I hope you’ve enjoyed these dispatches. This week I have a trio of posts that resonated deeply with me. The first is a long, dark read but it spoke to me. Like a great song that won’t stop replaying, this post has bounced around my head since I first saw it.
The second runs with the 40-hour work week and how it came to be. What if it could be better? And finally, your lifestyle has been designed for you. Corporations are plenty happy we’re gasping for entertainment with our limited free time. They’re delighted we’ll toss dollars at them for a smile.
Facebook is surface; Twitter is subtext, and judging by what I’ve seen, the subtext is aching sadness.
So now you’ve got this degree that’s worth fuck-all, a house that’s worth more as scrap lumber than as a substantial investment, and you’re either going to lose your job or have to do the work of two people, because there’s a recession on. Except they keep saying the recession ended, so why are you still working twice as hard for the same amount of money?

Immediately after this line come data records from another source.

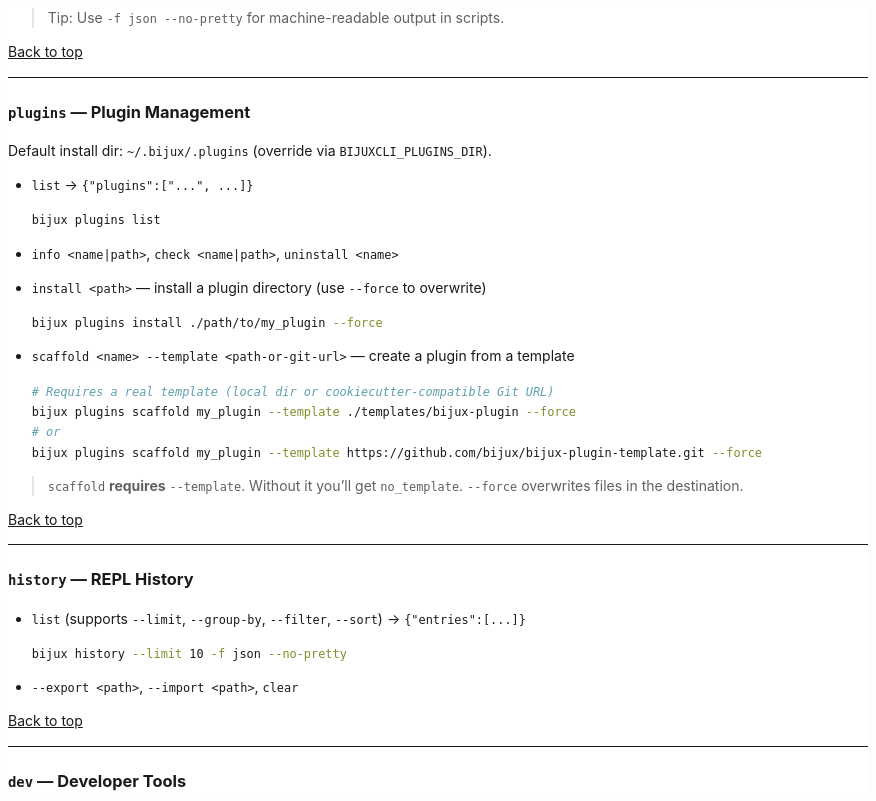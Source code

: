 > Tip: Use `-f json --no-pretty` for machine-readable output in scripts.

[Back to top](#top)

---

<a id="plugins--plugin-management"></a>

### `plugins` — Plugin Management

Default install dir: `~/.bijux/.plugins` (override via `BIJUXCLI_PLUGINS_DIR`).

* `list` → `{"plugins":["...", ...]}`

  ```bash
  bijux plugins list
  ```
* `info <name|path>`, `check <name|path>`, `uninstall <name>`
* `install <path>` — install a plugin directory (use `--force` to overwrite)

  ```bash
  bijux plugins install ./path/to/my_plugin --force
  ```
* `scaffold <name> --template <path-or-git-url>` — create a plugin from a template

  ```bash
  # Requires a real template (local dir or cookiecutter-compatible Git URL)
  bijux plugins scaffold my_plugin --template ./templates/bijux-plugin --force
  # or
  bijux plugins scaffold my_plugin --template https://github.com/bijux/bijux-plugin-template.git --force
  ```

> `scaffold` **requires** `--template`. Without it you’ll get `no_template`.
> `--force` overwrites files in the destination.

[Back to top](#top)

---

<a id="history--repl-history"></a>

### `history` — REPL History

* `list` (supports `--limit`, `--group-by`, `--filter`, `--sort`) → `{"entries":[...]}`

  ```bash
  bijux history --limit 10 -f json --no-pretty
  ```
* `--export <path>`, `--import <path>`, `clear`

[Back to top](#top)

---

<a id="dev--developer-tools"></a>

### `dev` — Developer Tools
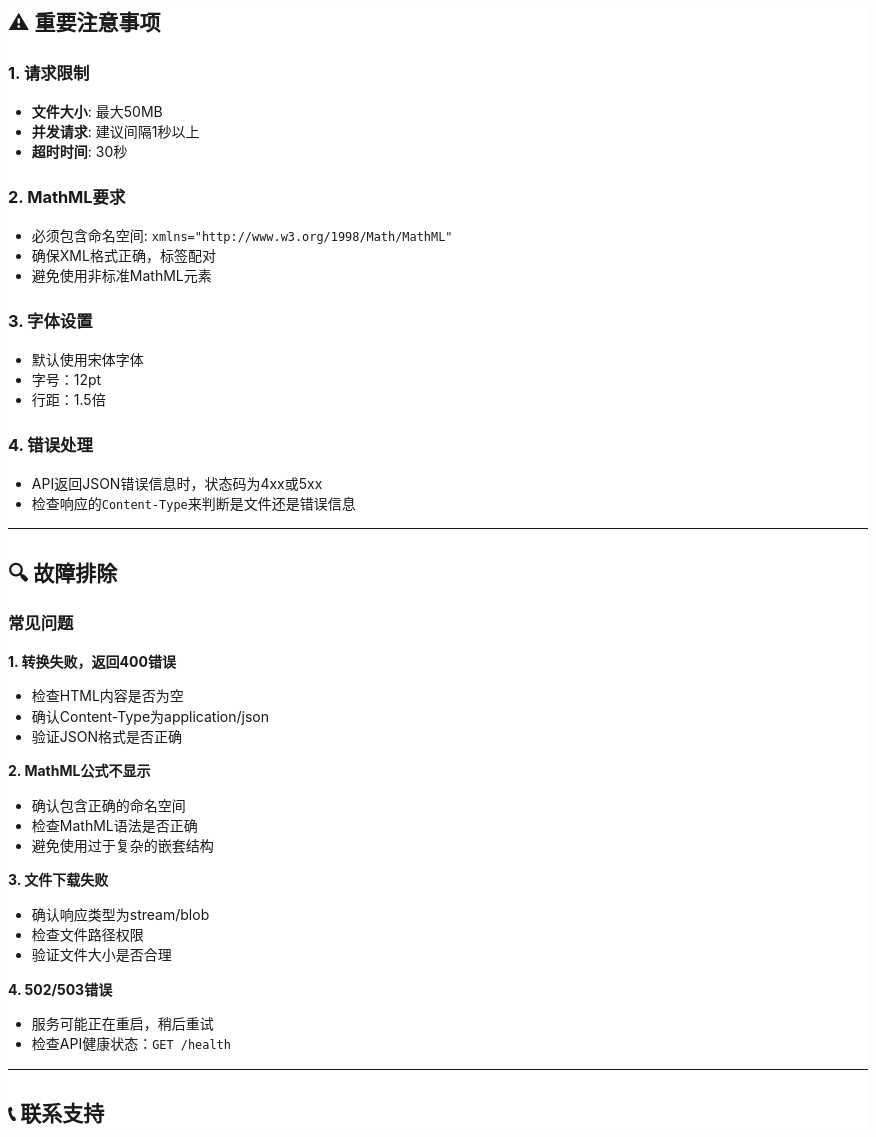 
## ⚠️ 重要注意事项

### 1. 请求限制
- **文件大小**: 最大50MB
- **并发请求**: 建议间隔1秒以上
- **超时时间**: 30秒

### 2. MathML要求
- 必须包含命名空间: `xmlns="http://www.w3.org/1998/Math/MathML"`
- 确保XML格式正确，标签配对
- 避免使用非标准MathML元素

### 3. 字体设置
- 默认使用宋体字体
- 字号：12pt
- 行距：1.5倍

### 4. 错误处理
- API返回JSON错误信息时，状态码为4xx或5xx
- 检查响应的`Content-Type`来判断是文件还是错误信息

---

## 🔍 故障排除

### 常见问题

**1. 转换失败，返回400错误**
- 检查HTML内容是否为空
- 确认Content-Type为application/json
- 验证JSON格式是否正确

**2. MathML公式不显示**
- 确认包含正确的命名空间
- 检查MathML语法是否正确
- 避免使用过于复杂的嵌套结构

**3. 文件下载失败**
- 确认响应类型为stream/blob
- 检查文件路径权限
- 验证文件大小是否合理

**4. 502/503错误**
- 服务可能正在重启，稍后重试
- 检查API健康状态：`GET /health`

---

## 📞 联系支持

I read this post earlier this week. I’ve since read it a few more times. It moved me. It’s sums up how I am feeling. It’s a long piece and a dark one. But it resonated deeply within me.
It’s how I feel. Brokenhearted. Sad. Depressed. Just rundown and run out like there’s nothing left.
I don’t watch the news, I get my news through social media. And that’ just as bad. I’m still exposed to the suffering everywhere. But I can’t change it. It’s a non-stop misery machine.
There’s so much wrong with our country and our world. It’s overwhelming. And it’s depressing. And we’re working ourselves to death.
The United States now leads the pack of the wealthiest countries in annual working hours. US workers put in as many as 300 more hours a year than their counterparts in Western Europe, largely thanks to the lack of paid leave. (The Germans work far less than we do, while the Greeks work considerably more.) Average worker productivity has doubled a couple of times since 1950, but income has stagnated—unless you’re just looking at the rich, who’ve become a great deal richer. The value from that extra productivity, after all, has to go somewhere.
— Who stole the four-hour workday?
I’m working more and longer hours but not seeing any more money for it. I’m working for health insurance, since one illness could derail my entire life into bankruptcy. Even with insurance, this is still a threat.
I have very little time off which means I savor it, and spend it sparingly. I don’t schedule doctor or dentist visits because it would mean losing hours of paid leave.
Even when I’m not at work, I’m tethered to my digital leash of email and cellular technology. I’m expected to be available or to perform work on my time with my equipment. I’m expected to jump when the company says to and gleefully reply, How high?
Without time off, we lack free time and before long, I find my lifestyle has already been designed for me.
The ultimate tool for corporations to sustain a culture of this sort is to develop the 40-hour workweek as the normal lifestyle. Under these working conditions people have to build a life in the evenings and on weekends. This arrangement makes us naturally more inclined to spend heavily on entertainment and conveniences because our free time is so scarce.
I’ve only been back at work for a few days, but already I’m noticing that the more wholesome activities are quickly dropping out of my life: walking, exercising, reading, meditating, and extra writing.
The one conspicuous similarity between these activities is that they cost little or no money, but they take time.
Time is the only resource we can’t get back. Our time is finite and there’s no amount of paying, praying or begging that will make more time.
There can always be more money. There can never be more time. By spending 8 hours a day working, we lose our time. Often to things that aren’t worth the investment.
And that’s only the workday. My commute is an hour each way, if I’m lucky. So there’s another 2 hours I’ve lost getting to and from a job.
I savor my evenings, weekend and the rare holiday like I do my accrued time off. But I spend it less carefully.
Weekend are usually time to sleep. And repair myself. To try to bring some balance to a life that’s far off-kilter.
I try to regain some of my humanity before Monday and the grind starts again. As the weeks go on, I am worn down and I make worse choices. I spent more, I try to find entertainment and happiness in things and not experiences or people who bring more and longer-lasting joy.